During the second day of Airspace World, ATM Magazine had the pleasure of moderating a panel ‘New airspace infrastructure: vertiports” with great insights from Gema Ferrero Rubiera, Managing Director, Bluenest, Kim Silander, Founder IBG A2M and Kookiejar of Sweden and Hendrik-Jan Van Der Gucht, Managing Director, Skeydrone. We looked at the challenges that still need to be addressed to successfully develop vertiports and make UAM a reality. Regulation was of course a priority on everyone’s mind. Looking across the regions, there is a lot of great activity in the Middle East and the panel felt they could be high in the running to implement UAM and vertiports following the Paris Olympics – who is likely in first place. The industry talks a lot about UAM coming, with a pilot on board, but doesn’t talk about the timeline for UAM without a pilot. This was the final question posed to the panel and predictions came back as 2030 – 2035 - 2040. Which shows there’s still a way for the industry to go before this version of UAM becomes a reality. Are you ready to fly onboard without a pilot? I think we need to do a survey on this topic!

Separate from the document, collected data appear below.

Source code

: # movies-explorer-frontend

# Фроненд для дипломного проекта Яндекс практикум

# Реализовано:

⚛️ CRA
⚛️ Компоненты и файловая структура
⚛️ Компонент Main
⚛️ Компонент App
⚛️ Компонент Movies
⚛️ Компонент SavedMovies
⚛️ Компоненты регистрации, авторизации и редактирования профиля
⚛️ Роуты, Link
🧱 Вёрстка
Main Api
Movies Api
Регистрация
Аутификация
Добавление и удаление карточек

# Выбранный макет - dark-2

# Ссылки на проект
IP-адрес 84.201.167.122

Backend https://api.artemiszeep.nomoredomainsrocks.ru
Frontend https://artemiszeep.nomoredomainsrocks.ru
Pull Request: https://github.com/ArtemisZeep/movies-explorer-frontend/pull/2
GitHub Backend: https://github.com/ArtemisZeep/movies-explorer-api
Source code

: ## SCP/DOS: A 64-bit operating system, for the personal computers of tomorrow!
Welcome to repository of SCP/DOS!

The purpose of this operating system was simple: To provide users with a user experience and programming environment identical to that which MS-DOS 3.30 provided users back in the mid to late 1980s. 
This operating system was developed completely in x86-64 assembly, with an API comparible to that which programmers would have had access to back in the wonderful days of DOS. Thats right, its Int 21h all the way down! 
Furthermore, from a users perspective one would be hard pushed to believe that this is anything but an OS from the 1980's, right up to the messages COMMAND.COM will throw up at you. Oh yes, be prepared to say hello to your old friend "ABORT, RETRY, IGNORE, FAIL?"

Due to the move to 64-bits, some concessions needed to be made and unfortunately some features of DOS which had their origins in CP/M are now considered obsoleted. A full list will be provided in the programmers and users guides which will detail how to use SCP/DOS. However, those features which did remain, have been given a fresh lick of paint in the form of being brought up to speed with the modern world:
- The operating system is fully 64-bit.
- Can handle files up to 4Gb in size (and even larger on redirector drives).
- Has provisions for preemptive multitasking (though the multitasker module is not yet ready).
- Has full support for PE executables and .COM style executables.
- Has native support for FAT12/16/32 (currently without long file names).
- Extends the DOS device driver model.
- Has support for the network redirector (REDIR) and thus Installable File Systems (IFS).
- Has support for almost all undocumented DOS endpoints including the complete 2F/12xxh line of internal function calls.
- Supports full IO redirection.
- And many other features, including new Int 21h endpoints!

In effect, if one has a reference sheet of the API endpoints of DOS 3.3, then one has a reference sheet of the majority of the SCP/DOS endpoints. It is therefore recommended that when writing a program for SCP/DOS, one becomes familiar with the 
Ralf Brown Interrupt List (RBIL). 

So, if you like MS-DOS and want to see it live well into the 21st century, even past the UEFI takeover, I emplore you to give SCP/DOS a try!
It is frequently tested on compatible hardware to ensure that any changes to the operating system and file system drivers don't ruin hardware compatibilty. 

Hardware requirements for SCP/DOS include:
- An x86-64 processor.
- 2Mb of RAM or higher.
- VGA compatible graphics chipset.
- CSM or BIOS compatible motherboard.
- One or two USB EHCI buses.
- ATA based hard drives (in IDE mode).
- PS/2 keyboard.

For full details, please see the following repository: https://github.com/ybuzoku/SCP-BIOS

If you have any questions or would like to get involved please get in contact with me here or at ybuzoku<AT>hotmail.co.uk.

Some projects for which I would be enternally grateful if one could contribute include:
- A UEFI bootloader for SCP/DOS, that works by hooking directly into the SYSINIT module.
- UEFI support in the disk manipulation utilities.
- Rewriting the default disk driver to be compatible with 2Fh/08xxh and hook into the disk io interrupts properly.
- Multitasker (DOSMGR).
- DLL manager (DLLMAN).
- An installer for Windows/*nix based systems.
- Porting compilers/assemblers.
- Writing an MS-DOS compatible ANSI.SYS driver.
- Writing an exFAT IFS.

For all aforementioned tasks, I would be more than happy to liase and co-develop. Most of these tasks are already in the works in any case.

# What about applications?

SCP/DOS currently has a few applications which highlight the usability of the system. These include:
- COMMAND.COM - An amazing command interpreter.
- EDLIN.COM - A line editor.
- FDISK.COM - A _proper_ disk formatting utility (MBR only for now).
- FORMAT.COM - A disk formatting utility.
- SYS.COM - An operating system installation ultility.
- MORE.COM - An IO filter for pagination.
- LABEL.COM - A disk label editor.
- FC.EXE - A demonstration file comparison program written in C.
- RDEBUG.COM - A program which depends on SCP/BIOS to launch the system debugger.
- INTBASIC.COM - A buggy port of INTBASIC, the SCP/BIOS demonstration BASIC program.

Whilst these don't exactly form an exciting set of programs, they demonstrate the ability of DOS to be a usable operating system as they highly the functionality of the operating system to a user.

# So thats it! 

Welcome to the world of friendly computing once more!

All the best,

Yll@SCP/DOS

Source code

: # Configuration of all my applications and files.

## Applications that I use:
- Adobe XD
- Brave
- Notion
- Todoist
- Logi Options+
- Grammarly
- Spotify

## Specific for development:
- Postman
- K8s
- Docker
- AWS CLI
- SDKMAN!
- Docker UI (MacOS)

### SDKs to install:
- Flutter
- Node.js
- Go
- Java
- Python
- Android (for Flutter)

SITA shared with us the latest news related to the project they have been working on with Skysoft-ATM to optimise air traffic. SITA’s OptiFlight solution provides pilots with direct routing recommendations, leveraging machine learning analysing historical data and 4D weather forecasts so that pilots can request their optimised trajectories from ATC. This sounds great, but the problem today is that it’s not integrated and the solution depends on pilots requesting this routing from the ATC organisation they are currently under the control of. This leaves the situation open to chance – that the pilot wants to make this request and the ATCO wants to grant it.
This is where the integration with SkySoft ATM comes into play. The integrated solution will display recommendations on ATC-displays allowing ATCOs to analyse direct route recommendations and integrate them with trajectory management tools, ensuring safety levels are maintained.
As the world of aviation moves towards green financing it will become a imperative to be able to show that your company is taking the appropriate steps towards reduction of fuel usage and CO2. Now would be a great time to start deploying solutions of this type to be ready for these conversations in the future. But if not for a better reason, than helping our global environment in any way possible, why not consider something like this sooner vs. later?
Another interesting conversation was with Osprey Flight Solutions. They are focused on security and provide global aviation risk assessment using artificial intelligence (AI) to identify anomaly detection. Examples of their current customers are airlines, government organisations (ie TSA), regulators (ie EASA), military forces (mainly Air Force today) and insurance companies. They are also sharing their data with EUROCONTROL, which today would be the pathway to ANSPs.
Their solution is a SaaS platform which provides an intelligence analyser and alerts for clients in areas of interest. Examples of live alerts available to the public can be seen on their homepage. If you think of their service in cyber security terms you can compare it to threat hunting. They are looking for topics of concern and sharing them with their clients. The clients then need to determine what to do with that information. In addition to alerting topics that could impact airspace management or air traffic control, there could also be opportunities to more precisely restrict airspace so not as large of an area is impacted.
During our meeting they shared some impressive indicators they were able to identify related to the war in Ukraine. I’m looking forward to hearing more from them.